People often inquire why they are beset with certain hair woes. Be it thinning edges, breakage, or a receding hair line, there seems to be a two-step process that individuals who are experiencing hair troubles go through. The first is wondering what’s wrong followed by doing everything they can to reverse or avert the continuance of the issue.
Although human inclination tells us that when there is a problem, we should do what we need to solve it, oftentimes, the “remedies” we turn to will do more harm than good. Recently, I spoke with a woman who, after years of tight extensions began to experience thinning in the crown area. In a quest to cover up her thinning crown, she began to pull her hair back into a ponytail and add a hairpiece. She wore this style for several months; often neglecting to cleanse her hair and scalp for fear that it would encourage more breakage. Not only did this make the balding crown worse, but her edges suffered severely.

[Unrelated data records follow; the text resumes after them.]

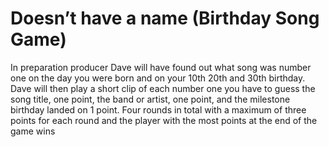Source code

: # Doesn’t have a name (Birthday Song Game)
In preparation producer Dave will have found out what song was number one on the day you were born and on your 10th 20th and 30th birthday. Dave will then play a short clip of each number one you have to guess the song title, one point, the band or artist, one point, and the milestone birthday landed on 1 point. Four rounds in total with a maximum of three points for each round and the player with the most points at the end of the game wins
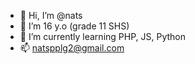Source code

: - 👋 Hi, I’m @nats
- 👀 I’m 16 y.o (grade 11 SHS)
- 🌱 I’m currently learning PHP, JS, Python
- 📫 natspplg2@gmail.com

<!---
natsheol/natsheol is a ✨ special ✨ repository because its `README.md` (this file) appears on your GitHub profile.
You can click the Preview link to take a look at your changes.
--->
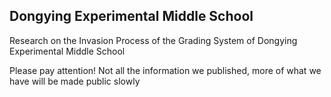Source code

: ## Dongying Experimental Middle School
Research on the Invasion Process of the Grading System of Dongying Experimental Middle School

Please pay attention! Not all the information we published, more of what we have will be made public slowly
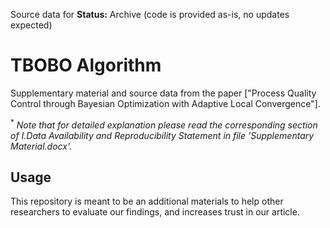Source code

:  Source data for 
**Status:** Archive (code is provided as-is, no updates expected)

# TBOBO Algorithm

Supplementary material and source data from the paper ["Process Quality Control through Bayesian Optimization with Adaptive Local Convergence"].

<sup>*</sup> *Note that for detailed explanation please read the corresponding section of I.Data Availability and Reproducibility Statement in file 'Supplementary Material.docx'.*

## Usage

This repository is meant to be an additional materials to help other researchers to evaluate our findings, and increases trust in our article.
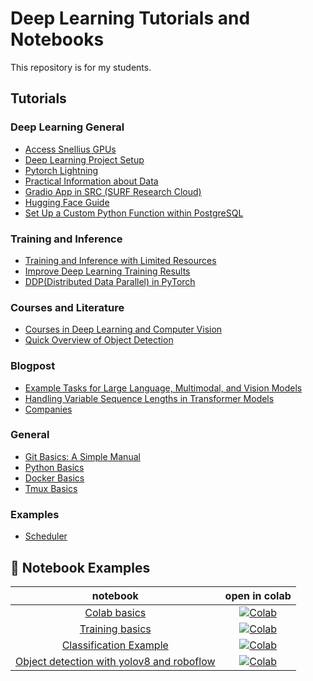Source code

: # Deep Learning Tutorials and Notebooks

This repository is for my students.

## Tutorials

### Deep Learning General
- [Access Snellius GPUs](gpu.md)
- [Deep Learning Project Setup](deep_learning_project_setup.md)
- [Pytorch Lightning](pytorch_lightning.md)
- [Practical Information about Data](practical_info_data.md)
- [Gradio App in SRC (SURF Research Cloud)](gradio_src.md)
- [Hugging Face Guide](gradio_hf.md)
- [Set Up a Custom Python Function within PostgreSQL](postgres_plpython3u.md)

### Training and Inference
- [Training and Inference with Limited Resources](resource_limitations.md)
- [Improve Deep Learning Training Results](improve_training_results.md)
- [DDP(Distributed Data Parallel) in PyTorch](ddp.md)

### Courses and Literature
- [Courses in Deep Learning and Computer Vision](courses.md)
- [Quick Overview of Object Detection](object_detection.md)

### Blogpost
- [Example Tasks for Large Language, Multimodal, and Vision Models](tasks.md)
- [Handling Variable Sequence Lengths in Transformer Models](transformer_models_with_variable_sequence_lengths.md)
- [Companies](companies.md)

### General
- [Git Basics: A Simple Manual](git.md)
- [Python Basics](python.md)
- [Docker Basics](docker.md)
- [Tmux Basics](tmux.md)

### Examples
- [Scheduler](scheuler.md)

## 🚀 Notebook Examples
| **notebook** | **open in colab** |
|:------------:|:-------------------------------------------------:|
| [Colab basics](https://github.com/fkariminejadasl/ml-notebooks/blob/main/notebooks/colab_basics.ipynb) | [![Colab](https://colab.research.google.com/assets/colab-badge.svg)](https://colab.research.google.com/github/fkariminejadasl/ml-notebooks/blob/main/notebooks/colab_basics.ipynb)| 
| [Training basics](https://github.com/fkariminejadasl/ml-notebooks/blob/main/notebooks/training_basics.ipynb) | [![Colab](https://colab.research.google.com/assets/colab-badge.svg)](https://colab.research.google.com/github/fkariminejadasl/ml-notebooks/blob/main/notebooks/training_basics.ipynb)| 
| [Classification Example](https://github.com/fkariminejadasl/ml-notebooks/blob/main/notebooks/example_calssification.ipynb) | [![Colab](https://colab.research.google.com/assets/colab-badge.svg)](https://colab.research.google.com/github/fkariminejadasl/ml-notebooks/blob/main/notebooks/example_calssification.ipynb)| 
| [Object detection with yolov8 and roboflow](https://github.com/fkariminejadasl/ml-notebooks/blob/main/notebooks/object_detection_with_yolov8_roboflow.ipynb) | [![Colab](https://colab.research.google.com/assets/colab-badge.svg)](https://colab.research.google.com/github/fkariminejadasl/ml-notebooks/blob/main/notebooks/object_detection_with_yolov8_roboflow.ipynb)| 
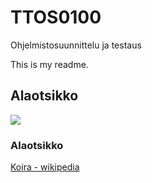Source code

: # TTOS0100
 Ohjelmistosuunnittelu ja testaus

This is my readme. 


## Alaotsikko

![](https://twitter.com/dogethedog)

### Alaotsikko

[Koira - wikipedia](https://fi.wikipedia.org/wiki/Koira)

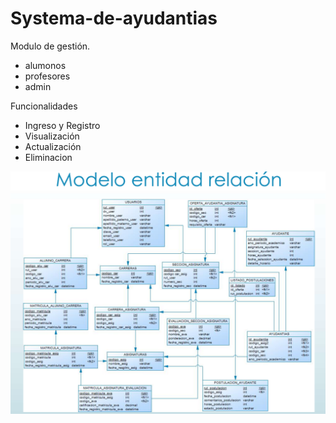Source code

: # Systema-de-ayudantias

Modulo de gestión.

- alumonos
- profesores
- admin

Funcionalidades

- Ingreso y Registro
- Visualización
- Actualización
- Eliminacion

![plot](https://github.com/ChristopherMaur/Systema-de-ayudantias/blob/main/MER2.png)
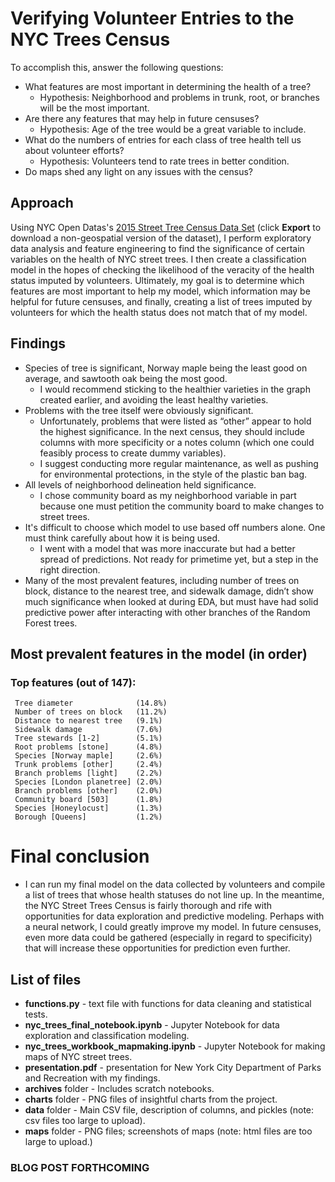# Verifying Volunteer Entries to the NYC Trees Census

To accomplish this, answer the following questions:
* What features are most important in determining the health of a tree?
    * Hypothesis: Neighborhood and problems in trunk, root, or branches will be the most important.
* Are there any features that may help in future censuses?
    * Hypothesis: Age of the tree would be a great variable to include.
* What do the numbers of entries for each class of tree health tell us about volunteer efforts?
    * Hypothesis: Volunteers tend to rate trees in better condition.
* Do maps shed any light on any issues with the census?
    
## Approach
Using NYC Open Datas's [2015 Street Tree Census Data Set](https://data.cityofnewyork.us/Environment/2015-Street-Tree-Census-Tree-Data/pi5s-9p35) (click **Export** to download a non-geospatial version of the dataset), I perform exploratory data analysis and feature engineering to find the significance of certain variables on the health of NYC street trees. I then create a classification model in the hopes of checking the likelihood of the veracity of the health status imputed by volunteers. Ultimately, my goal is to determine which features are most important to help my model, which information may be helpful for future censuses, and finally, creating a list of trees imputed by volunteers for which the health status does not match that of my model.

## Findings
* Species of tree is significant, Norway maple being the least good on average, and sawtooth oak being the most good.
    * I would recommend sticking to the healthier varieties in the graph created earlier, and avoiding the least healthy varieties.
* Problems with the tree itself were obviously significant.
    * Unfortunately, problems that were listed as “other” appear to hold the highest significance. In the next census, they should include columns with more specificity or a notes column (which one could feasibly process to create dummy variables).
    * I suggest conducting more regular maintenance, as well as pushing for environmental protections, in the style of the plastic ban bag.
* All levels of neighborhood delineation held significance.
    * I chose community board as my neighborhood variable in part because one must petition the community board to make changes to street trees.
* It's difficult to choose which model to use based off numbers alone. One must think carefully about how it is being used.
    * I went with a model that was more inaccurate but had a better spread of predictions. Not ready for primetime yet, but a step in the right direction.
* Many of the most prevalent features, including number of trees on block, distance to the nearest tree, and sidewalk damage, didn’t show much significance when looked at during EDA, but must have had solid predictive power after interacting with other branches of the Random Forest trees.

## Most prevalent features in the model (in order)
### Top features (out of 147):
     Tree diameter 			    (14.8%)
     Number of trees on block 	(11.2%)
     Distance to nearest tree 	(9.1%)
     Sidewalk damage 		    (7.6%)
     Tree stewards [1-2] 		(5.1%)
     Root problems [stone]      (4.8%)
     Species [Norway maple] 	(2.6%)
     Trunk problems [other] 	(2.4%)
     Branch problems [light] 	(2.2%)
     Species [London planetree] (2.0%)
     Branch problems [other] 	(2.0%)
     Community board [503] 	    (1.8%)
     Species [Honeylocust] 	    (1.3%)
     Borough [Queens] 		    (1.2%)


# Final conclusion
* I can run my final model on the data collected by volunteers and compile a list of trees that whose health statuses do not line up. In the meantime, the NYC Street Trees Census is fairly thorough and rife with opportunities for data exploration and predictive modeling. Perhaps with a neural network, I could greatly improve my model. In future censuses, even more data could be gathered (especially in regard to specificity) that will increase these opportunities for prediction even further.

## List of files
* **functions.py** - text file with functions for data cleaning and statistical tests.
* **nyc_trees_final_notebook.ipynb** - Jupyter Notebook for data exploration and classification modeling.
* **nyc_trees_workbook_mapmaking.ipynb** - Jupyter Notebook for making maps of NYC street trees.
* **presentation.pdf** - presentation for New York City Department of Parks and Recreation with my findings.
* **archives** folder - Includes scratch notebooks.
* **charts** folder - PNG files of insightful charts from the project.
* **data** folder - Main CSV file, description of columns, and pickles (note: csv files too large to upload).
* **maps** folder - PNG files; screenshots of maps (note: html files are too large to upload.)



### BLOG POST FORTHCOMING

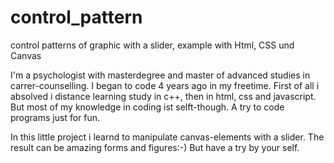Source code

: # control_pattern
control patterns of graphic with a slider, example with Html, CSS und Canvas

I'm a psychologist with masterdegree and master of advanced studies in carrer-counselling. I began to code 4 years ago in my freetime. First of all i absolved i distance learning study in c++, then in html, css and javascript. But most of my knowledge in coding ist selft-though. A try to code programs just for fun.

In this little project i learnd to manipulate canvas-elements with a slider. The result can be amazing forms and figures:-) But have a try by your self.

Now, I am not a doctor and would not venture to offer a diagnosis to anyone. What I will offer is the possibility that her hair just needed a break from being tugged, pulled and tightly held in place for years and years on end. She is not alone, as I speak with several people on a regular basis that are experiencing problems related to overuse of wigs, weaves and even chemical processes. Similar to how our muscles need rest so that we can avoid injury, our hair needs some let-up every now and then.

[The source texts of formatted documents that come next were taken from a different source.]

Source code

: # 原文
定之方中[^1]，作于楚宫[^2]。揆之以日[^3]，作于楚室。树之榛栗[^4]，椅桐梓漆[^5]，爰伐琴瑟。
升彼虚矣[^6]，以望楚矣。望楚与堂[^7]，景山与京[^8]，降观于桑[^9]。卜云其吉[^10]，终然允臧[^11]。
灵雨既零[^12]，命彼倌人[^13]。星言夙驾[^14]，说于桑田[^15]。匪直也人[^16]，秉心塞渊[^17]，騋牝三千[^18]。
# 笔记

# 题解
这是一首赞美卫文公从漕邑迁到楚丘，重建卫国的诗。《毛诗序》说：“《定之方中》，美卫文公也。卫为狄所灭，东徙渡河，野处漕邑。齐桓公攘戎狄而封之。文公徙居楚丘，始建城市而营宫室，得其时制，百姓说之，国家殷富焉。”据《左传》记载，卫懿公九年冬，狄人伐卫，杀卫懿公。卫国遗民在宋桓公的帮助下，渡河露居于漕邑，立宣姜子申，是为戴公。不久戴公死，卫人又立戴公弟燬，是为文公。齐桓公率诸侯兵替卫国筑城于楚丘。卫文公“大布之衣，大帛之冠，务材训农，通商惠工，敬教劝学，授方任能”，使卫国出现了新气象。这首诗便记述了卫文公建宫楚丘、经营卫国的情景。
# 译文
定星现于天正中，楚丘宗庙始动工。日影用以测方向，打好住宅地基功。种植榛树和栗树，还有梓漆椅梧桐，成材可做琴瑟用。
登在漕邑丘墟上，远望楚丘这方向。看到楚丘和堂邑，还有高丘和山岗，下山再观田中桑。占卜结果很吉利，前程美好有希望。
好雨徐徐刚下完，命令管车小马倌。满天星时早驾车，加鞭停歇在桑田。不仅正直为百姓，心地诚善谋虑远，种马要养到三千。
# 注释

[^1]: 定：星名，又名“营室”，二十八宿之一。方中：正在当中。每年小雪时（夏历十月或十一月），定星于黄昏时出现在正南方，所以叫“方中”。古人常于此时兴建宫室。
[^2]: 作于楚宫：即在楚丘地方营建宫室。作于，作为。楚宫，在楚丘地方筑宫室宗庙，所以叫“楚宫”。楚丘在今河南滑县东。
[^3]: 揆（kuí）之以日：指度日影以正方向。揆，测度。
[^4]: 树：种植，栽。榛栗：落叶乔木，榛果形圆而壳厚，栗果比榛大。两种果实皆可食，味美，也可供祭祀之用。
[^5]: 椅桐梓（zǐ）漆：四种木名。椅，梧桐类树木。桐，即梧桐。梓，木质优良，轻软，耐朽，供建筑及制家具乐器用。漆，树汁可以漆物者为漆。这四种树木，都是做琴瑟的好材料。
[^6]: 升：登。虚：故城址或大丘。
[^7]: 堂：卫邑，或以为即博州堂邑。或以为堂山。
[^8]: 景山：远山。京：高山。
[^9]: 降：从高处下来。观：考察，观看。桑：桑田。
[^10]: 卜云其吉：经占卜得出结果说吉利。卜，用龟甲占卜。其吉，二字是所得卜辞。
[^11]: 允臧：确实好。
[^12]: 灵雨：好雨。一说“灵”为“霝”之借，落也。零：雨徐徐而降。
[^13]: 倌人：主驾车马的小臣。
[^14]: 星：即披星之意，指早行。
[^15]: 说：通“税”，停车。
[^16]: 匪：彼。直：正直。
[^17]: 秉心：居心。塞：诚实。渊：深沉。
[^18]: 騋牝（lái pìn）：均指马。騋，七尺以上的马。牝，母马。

I know that returning to natural can be a learning curve and many times, women get frustrated and turn to natural protective styles (which I am a fan of), extensions, weaves, and wigs. As the ace número uno fan of the high bun, I also know how addictive a style can be when you feel it really suits your overall look well. These methods can be a plain old fun way to spice up our look. While these styles have their place, overuse can turn out to be disastrous for the hair because, no matter what the texture, hair can only take so much. Our hair, because it is largely exposed, already has the stress of pollutants and climate; the things we attempt to do to and/or with it, even with the best of intentions, can overstress our locks and leave us with strands that seem to rebel against us.

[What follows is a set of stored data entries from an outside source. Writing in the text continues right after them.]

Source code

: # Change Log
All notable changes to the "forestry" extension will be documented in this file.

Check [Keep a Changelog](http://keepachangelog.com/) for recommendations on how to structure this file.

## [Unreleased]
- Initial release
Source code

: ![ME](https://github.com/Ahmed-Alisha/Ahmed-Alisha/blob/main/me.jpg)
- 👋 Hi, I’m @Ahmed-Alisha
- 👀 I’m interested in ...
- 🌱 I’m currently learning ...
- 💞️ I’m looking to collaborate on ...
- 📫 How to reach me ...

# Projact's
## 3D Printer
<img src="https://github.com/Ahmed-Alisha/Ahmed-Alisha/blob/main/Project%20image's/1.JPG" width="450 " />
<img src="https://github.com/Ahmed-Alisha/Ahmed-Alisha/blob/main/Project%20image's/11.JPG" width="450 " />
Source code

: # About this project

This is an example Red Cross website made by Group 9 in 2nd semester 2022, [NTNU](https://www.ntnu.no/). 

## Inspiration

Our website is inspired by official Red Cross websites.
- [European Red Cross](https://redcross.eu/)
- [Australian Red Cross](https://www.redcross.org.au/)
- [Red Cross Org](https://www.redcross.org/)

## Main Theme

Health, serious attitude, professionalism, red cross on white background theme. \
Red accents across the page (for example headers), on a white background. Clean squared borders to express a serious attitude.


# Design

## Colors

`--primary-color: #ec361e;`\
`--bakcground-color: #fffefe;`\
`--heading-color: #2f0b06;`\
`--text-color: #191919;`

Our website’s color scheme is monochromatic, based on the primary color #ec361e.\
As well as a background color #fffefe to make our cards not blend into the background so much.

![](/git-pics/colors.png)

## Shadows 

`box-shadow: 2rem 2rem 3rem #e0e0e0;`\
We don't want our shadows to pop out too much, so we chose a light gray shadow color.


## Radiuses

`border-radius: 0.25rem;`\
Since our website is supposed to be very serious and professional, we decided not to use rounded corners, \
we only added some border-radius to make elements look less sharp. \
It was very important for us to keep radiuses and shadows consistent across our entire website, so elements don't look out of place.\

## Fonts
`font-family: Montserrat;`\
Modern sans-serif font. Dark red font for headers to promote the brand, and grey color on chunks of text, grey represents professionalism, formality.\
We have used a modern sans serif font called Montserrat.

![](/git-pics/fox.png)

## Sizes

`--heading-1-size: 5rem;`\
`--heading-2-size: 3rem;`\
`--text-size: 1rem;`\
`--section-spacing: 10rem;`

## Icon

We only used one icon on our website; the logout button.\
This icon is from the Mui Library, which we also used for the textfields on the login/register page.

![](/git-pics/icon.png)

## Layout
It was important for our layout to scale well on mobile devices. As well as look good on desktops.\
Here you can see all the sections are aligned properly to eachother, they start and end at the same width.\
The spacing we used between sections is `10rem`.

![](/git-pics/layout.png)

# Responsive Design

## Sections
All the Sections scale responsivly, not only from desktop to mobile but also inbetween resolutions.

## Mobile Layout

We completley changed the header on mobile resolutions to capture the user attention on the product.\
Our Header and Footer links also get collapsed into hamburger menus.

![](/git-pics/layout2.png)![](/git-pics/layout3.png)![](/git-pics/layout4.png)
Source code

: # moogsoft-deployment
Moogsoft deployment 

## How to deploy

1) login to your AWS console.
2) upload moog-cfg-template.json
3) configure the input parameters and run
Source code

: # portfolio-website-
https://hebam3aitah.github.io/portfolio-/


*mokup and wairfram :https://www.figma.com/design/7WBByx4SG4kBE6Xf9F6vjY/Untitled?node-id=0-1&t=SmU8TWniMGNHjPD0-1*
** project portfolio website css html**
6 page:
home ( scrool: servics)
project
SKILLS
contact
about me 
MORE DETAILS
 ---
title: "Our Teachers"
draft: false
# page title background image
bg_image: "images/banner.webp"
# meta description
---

So what do I mean by “leave it alone?” Of course I am not suggesting to anyone that they abandon the grooming process altogether. Hair maintenance is important and (in my estimation) to do so would be the equivalent of not brushing one’s teeth or showering. What I am suggesting is that after a week or two of wearing a certain style, you let your hair take a breather. If you are wearing extensions, like braids, never braid too tightly. After they are taken out, wait at least two weeks before re-installation. In that two weeks, make sure hair is well-cleansed, conditioned and moisturized and avoid overly-involved styles or styles that place more tension on the scalp. If you like to bun or wear your hair in ponytails, switch the positioning often so that one spot does not get too much wear and (consequently) tear. If you like to protective style with twists or braids, variance and rest is equally important.